MONISM: We’ve done most of our work in the previous section. If a monistic view posits that moral absolutes do not exist, then we get the same issues as above. But, I’ve never seen any monistic view which clearly affirms that (but there may be one somewhere).

The relevant question then is can monism supply us with a ground for a framework of absolute morality? I would contest that it cannot. Why?

One reason is that the monistic god is not a person but a force or an energy. Moral imperatives (moral “oughts”) are, when you think of it, moral commands. Morality commands us to do or not do certain things. For instance, morality commands us to refrain from torturing innocent children. The only way I can see a command coming about is from a commander. In other words, a personal being. Monism cannot supply this since it doesn’t affirm a person but an impersonal energy.

One other reason I see monism as failing to answer the idea that there are moral absolutes is that most forms of monism affirm that we are all part of God. Not that we are like God or made in his image – like a theist would affirm – but that we are actually part of God. The problem here is that if people are able to be evil or perform evil acts then that means God is able to be evil as well. Why would anyone want to worship a God who isn’t intrinsically and by his own nature good? Even beyond this, it means that if a person performs an evil act – so did God! I think there’s a clear issue with that.

One last thing. Buddhism teaches that all dualisms are merely illusions. In other words, all distinctions are illusory. In this view, it may seem to us that we are different and separate people, but Buddhism affirms that this distinction is merely an illusion and that we are all really just one thing.

What this does to morality is make moral distinctions become illusory. Thus, on at Buddhism, you cannot have moral absolutes since you cannot have moral distinctions! There isn’t any good or evil in reality. Good and evil are mere illusions. I’m not sure whether other monistic traditions or religions affirm this as well, but Buddhism is at least one.

To sum it up, monism cannot supply us a moral commander, it creates for itself the inescapable idea that whatever actions or thoughts we take/have are those of God too – including evil and imperfection and finally – at least Buddhism – gets itself stuck in affirming that all distinctions are illusory – which includes moral distinctions. In other words, morality is really an illusion.

THEISM: Every form of theism that I have come across affirms moral absolutes. And they all posit that God, in some way, is the source of moral absolutes. Let’s look at some of the issues that atheism and monism had and whether or not theism can overcome those.

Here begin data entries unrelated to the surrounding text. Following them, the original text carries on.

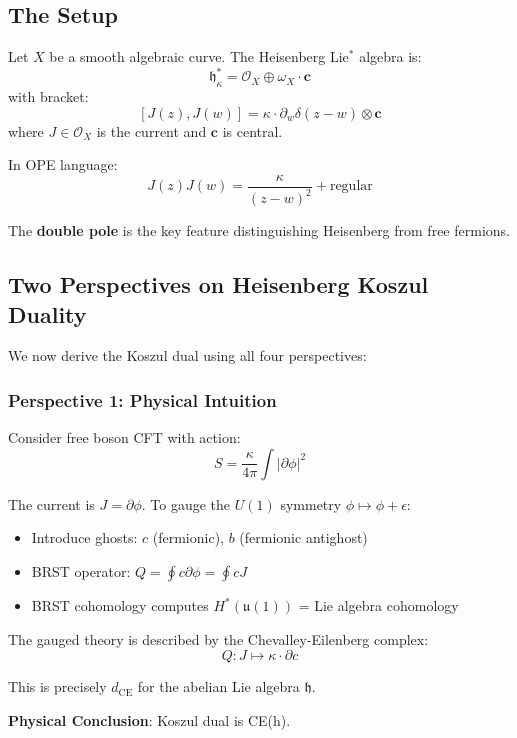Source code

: \subsection{The Setup}

\begin{definition}
Let $X$ be a smooth algebraic curve. The Heisenberg Lie$^*$ algebra is:
$$\mathfrak{h}_\kappa^* = \mathcal{O}_X \oplus \omega_X \cdot \mathbf{c}$$
with bracket:
$$[J(z), J(w)] = \kappa \cdot \partial_w \delta(z-w) \otimes \mathbf{c}$$
where $J \in \mathcal{O}_X$ is the current and $\mathbf{c}$ is central.
\end{definition}

In OPE language:
$$J(z)J(w) = \frac{\kappa}{(z-w)^2} + \text{regular}$$

The \textbf{double pole} is the key feature distinguishing Heisenberg from free fermions.

\subsection{Two Perspectives on Heisenberg Koszul Duality}

We now derive the Koszul dual using all four perspectives:

\subsubsection{Perspective 1: Physical Intuition}

Consider free boson CFT with action:
$$S = \frac{\kappa}{4\pi} \int |\partial \phi|^2$$

The current is $J = \partial\phi$. To gauge the $U(1)$ symmetry $\phi \mapsto \phi + \epsilon$:
\begin{itemize}
\item Introduce ghosts: $c$ (fermionic), $b$ (fermionic antighost)
\item BRST operator: $Q = \oint c \partial\phi = \oint cJ$
\item BRST cohomology computes $H^*(\mathfrak{u}(1))$ = Lie algebra cohomology
\end{itemize}

The gauged theory is described by the Chevalley-Eilenberg complex:
$$Q: J \mapsto \kappa \cdot \partial c$$

This is precisely $d_{\text{CE}}$ for the abelian Lie algebra $\mathfrak{h}$.

\textbf{Physical Conclusion}: Koszul dual is CE(h).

On theism, is the cause of the universe able to give the universe a purpose? If we were to turn back the clock and “re-start” the universe, could it have arisen with the same physical laws and moral laws? Yes, because a being with free-will is behind the causation of the universe, thus, it can choose to implement rules which could be grounded in either it’s choice or unchanging nature.

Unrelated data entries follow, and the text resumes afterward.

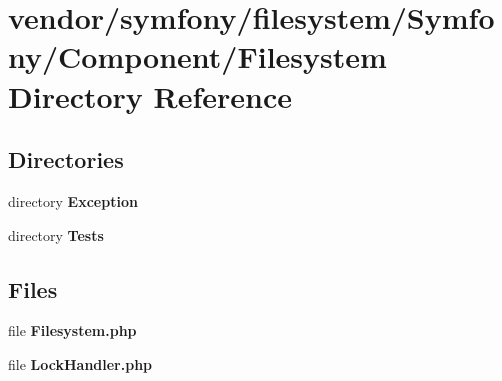 \section{vendor/symfony/filesystem/\+Symfony/\+Component/\+Filesystem Directory Reference}
\label{dir_2020f1ac0fbfc26cd7be049cc5bb3421}
\subsection*{Directories}
\begin{DoxyCompactItemize}
\item 
directory {\bf Exception}
\item 
directory {\bf Tests}
\end{DoxyCompactItemize}
\subsection*{Files}
\begin{DoxyCompactItemize}
\item 
file {\bf Filesystem.\+php}
\item 
file {\bf Lock\+Handler.\+php}
\end{DoxyCompactItemize}
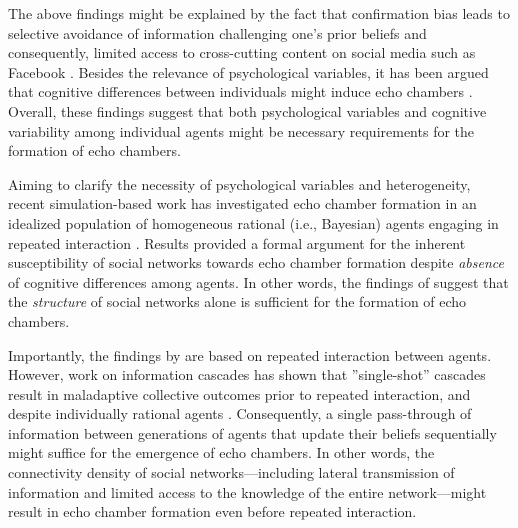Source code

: \documentclass[doc,floatsintext]{apa6}
\begin{document}
The above findings might be explained by the fact that confirmation bias leads to selective avoidance of information challenging one's prior beliefs and consequently, limited access to cross-cutting content on social media such as Facebook \citep{bakshy2015exposure, ngampruetikorn2016bias}. Besides the relevance of psychological variables, it has been argued that cognitive differences between individuals might induce echo chambers \citep{barkun2013culture}. Overall, these findings suggest that both psychological variables and cognitive variability among individual agents might be necessary requirements for the formation of echo chambers.

Aiming to clarify the necessity of psychological variables and heterogeneity, recent simulation-based work has investigated echo chamber formation in an idealized population of homogeneous rational (i.e., Bayesian) agents engaging in repeated interaction \citep{madsen2018large, madsen2017growing}. Results provided a formal argument for the inherent susceptibility of social networks towards echo chamber formation despite \emph{absence} of cognitive differences among agents. In other words, the findings of \cite{madsen2018large} suggest that the \textit{structure} of social networks alone is sufficient for the formation of echo chambers. 

Importantly, the findings by \citep{madsen2018large, madsen2017growing} are based on repeated interaction between agents. However, work on information cascades has shown that ''single-shot'' cascades result in maladaptive collective outcomes prior to repeated interaction, and despite individually rational agents \citep{bikhchandani1992theory, pilditch2017opinion}. Consequently, a single pass-through of information between generations of agents that update their beliefs sequentially might suffice for the emergence of echo chambers. In other words, the connectivity density of social networks---including lateral transmission of information and limited access to the knowledge of the entire network---might result in echo chamber formation even before repeated interaction.
\end{document}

Is there a reason to adhere to the moral rules? Yes, on two basic grounds. (a) We are held accountable by God for our moral choices and there are consequences for not adhering to them. (b) We also could be wanting to adhere to the moral standard because they flow from God Himself – the source of all goodness and perfection.

Is this being a personal being able to implement moral commands (imperatives)? Yes, or course. Theism affirms that God is an intelligent, free and moral being. A supreme commander, if you will.

Are people separate and distinct from God? Yes, people are not part of God, but are made as distinct, free, and moral agents.

On theism, are there real distinctions between things? Yes. [As a side note, I think that only the multi-personal nature of the Christian God can ground and explain this concept well, as God is himself existing with a distinctiveness in His person-hood (yet unified in His nature and essence). Other views which posit that God is only one person I think would struggle to explain how diversity and distinctions could flow from God’s nature or image.]

Thus, in summary, (a) theism overcomes all the issues which atheism and monism cannot avoid, and also gives us (b) a ground for moral absolutes and (c) some reasons to adhere to it.